● ABOUT THIS TASK:
Please report every line of the listing below that has the word "entrenamiento" in it.
PROVIDED RECORDS section start
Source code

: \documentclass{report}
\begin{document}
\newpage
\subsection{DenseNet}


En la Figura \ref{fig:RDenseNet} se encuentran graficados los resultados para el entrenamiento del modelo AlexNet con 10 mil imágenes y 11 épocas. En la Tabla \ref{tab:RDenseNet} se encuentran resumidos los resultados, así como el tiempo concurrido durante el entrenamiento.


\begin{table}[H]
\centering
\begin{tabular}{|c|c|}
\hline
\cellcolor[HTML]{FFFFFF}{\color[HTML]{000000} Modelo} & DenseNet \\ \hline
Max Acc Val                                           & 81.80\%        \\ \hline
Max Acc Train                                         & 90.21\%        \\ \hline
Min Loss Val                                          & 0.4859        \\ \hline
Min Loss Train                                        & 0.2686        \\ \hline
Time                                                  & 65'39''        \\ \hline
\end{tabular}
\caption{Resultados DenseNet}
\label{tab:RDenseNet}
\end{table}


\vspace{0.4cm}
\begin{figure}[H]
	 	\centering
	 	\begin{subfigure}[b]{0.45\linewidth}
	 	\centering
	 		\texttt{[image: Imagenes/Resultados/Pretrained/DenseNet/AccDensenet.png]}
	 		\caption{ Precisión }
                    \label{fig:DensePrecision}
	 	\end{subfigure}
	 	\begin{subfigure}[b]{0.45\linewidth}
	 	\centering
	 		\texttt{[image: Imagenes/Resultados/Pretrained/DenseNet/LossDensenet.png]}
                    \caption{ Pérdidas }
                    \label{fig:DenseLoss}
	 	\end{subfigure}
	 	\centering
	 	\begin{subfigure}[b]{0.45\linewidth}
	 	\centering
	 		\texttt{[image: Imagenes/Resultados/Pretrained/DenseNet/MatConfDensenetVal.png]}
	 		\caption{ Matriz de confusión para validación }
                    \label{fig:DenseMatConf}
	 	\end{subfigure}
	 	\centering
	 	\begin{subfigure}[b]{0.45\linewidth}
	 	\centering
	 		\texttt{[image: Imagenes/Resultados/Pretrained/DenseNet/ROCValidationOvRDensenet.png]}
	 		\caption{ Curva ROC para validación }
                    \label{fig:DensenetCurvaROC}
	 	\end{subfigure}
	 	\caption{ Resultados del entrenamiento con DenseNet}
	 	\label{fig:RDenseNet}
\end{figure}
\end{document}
PROVIDED RECORDS section end
● WRITTEN ANSWER:
En la Figura \ref{fig:RDenseNet} se encuentran graficados los resultados para el entrenamiento del modelo AlexNet con 10 mil imágenes y 11 épocas. En la Tabla \ref{tab:RDenseNet} se encuentran resumidos los resultados, así como el tiempo concurrido durante el entrenamiento.
	 	\caption{ Resultados del entrenamiento con DenseNet}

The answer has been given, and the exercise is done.